The records START
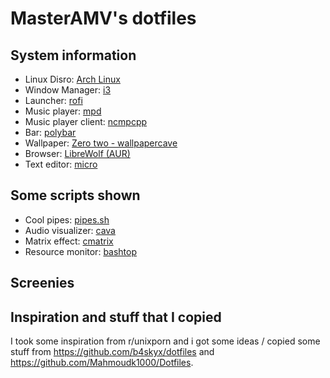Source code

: # MasterAMV's dotfiles

## System information

* Linux Disro: [Arch Linux](https://www.archlinux.org/)
* Window Manager: [i3](https://i3wm.org/)
* Launcher: [rofi](https://github.com/davatorium/rofi)
* Music player: [mpd](https://www.musicpd.org/)
* Music player client: [ncmpcpp](https://github.com/ncmpcpp/ncmpcpp)
* Bar: [polybar](https://github.com/polybar/polybar)
* Wallpaper: [Zero two - wallpapercave](https://wallpapercave.com/w/wp3025580)
* Browser: [LibreWolf (AUR)](https://aur.archlinux.org/packages/librewolf/)
* Text editor: [micro](https://github.com/zyedidia/micro)

## Some scripts shown

* Cool pipes: [pipes.sh](https://github.com/pipeseroni/pipes.sh)
* Audio visualizer: [cava](https://github.com/karlstav/cava)
* Matrix effect: [cmatrix](https://github.com/abishekvashok/cmatrix)
* Resource monitor: [bashtop](https://github.com/aristocratos/bashtop)

## Screenies

## Inspiration and stuff that I copied

I took some inspiration from r/unixporn and i got some ideas / copied some stuff from https://github.com/b4skyx/dotfiles and https://github.com/Mahmoudk1000/Dotfiles.
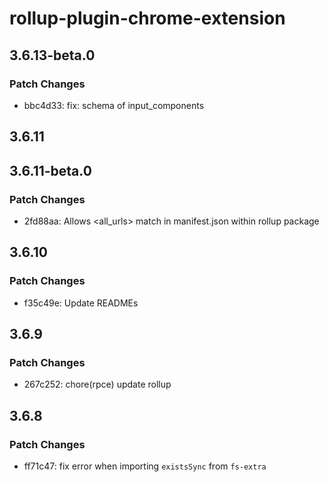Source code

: # rollup-plugin-chrome-extension

## 3.6.13-beta.0

### Patch Changes

- bbc4d33: fix: schema of input_components

## 3.6.11

## 3.6.11-beta.0

### Patch Changes

- 2fd88aa: Allows <all_urls> match in manifest.json within rollup package

## 3.6.10

### Patch Changes

- f35c49e: Update READMEs

## 3.6.9

### Patch Changes

- 267c252: chore(rpce) update rollup

## 3.6.8

### Patch Changes

- ff71c47: fix error when importing `existsSync` from `fs-extra`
The records END
**Work to be completed**
Each line from the first line of the material above through the line containing "Text editor: [micro](https://github.com/zyedidia/micro)" is to be reproduced exactly, with both ends kept and pictures left out.

**Written answer**
Source code

: # MasterAMV's dotfiles

## System information

* Linux Disro: [Arch Linux](https://www.archlinux.org/)
* Window Manager: [i3](https://i3wm.org/)
* Launcher: [rofi](https://github.com/davatorium/rofi)
* Music player: [mpd](https://www.musicpd.org/)
* Music player client: [ncmpcpp](https://github.com/ncmpcpp/ncmpcpp)
* Bar: [polybar](https://github.com/polybar/polybar)
* Wallpaper: [Zero two - wallpapercave](https://wallpapercave.com/w/wp3025580)
* Browser: [LibreWolf (AUR)](https://aur.archlinux.org/packages/librewolf/)
* Text editor: [micro](https://github.com/zyedidia/micro)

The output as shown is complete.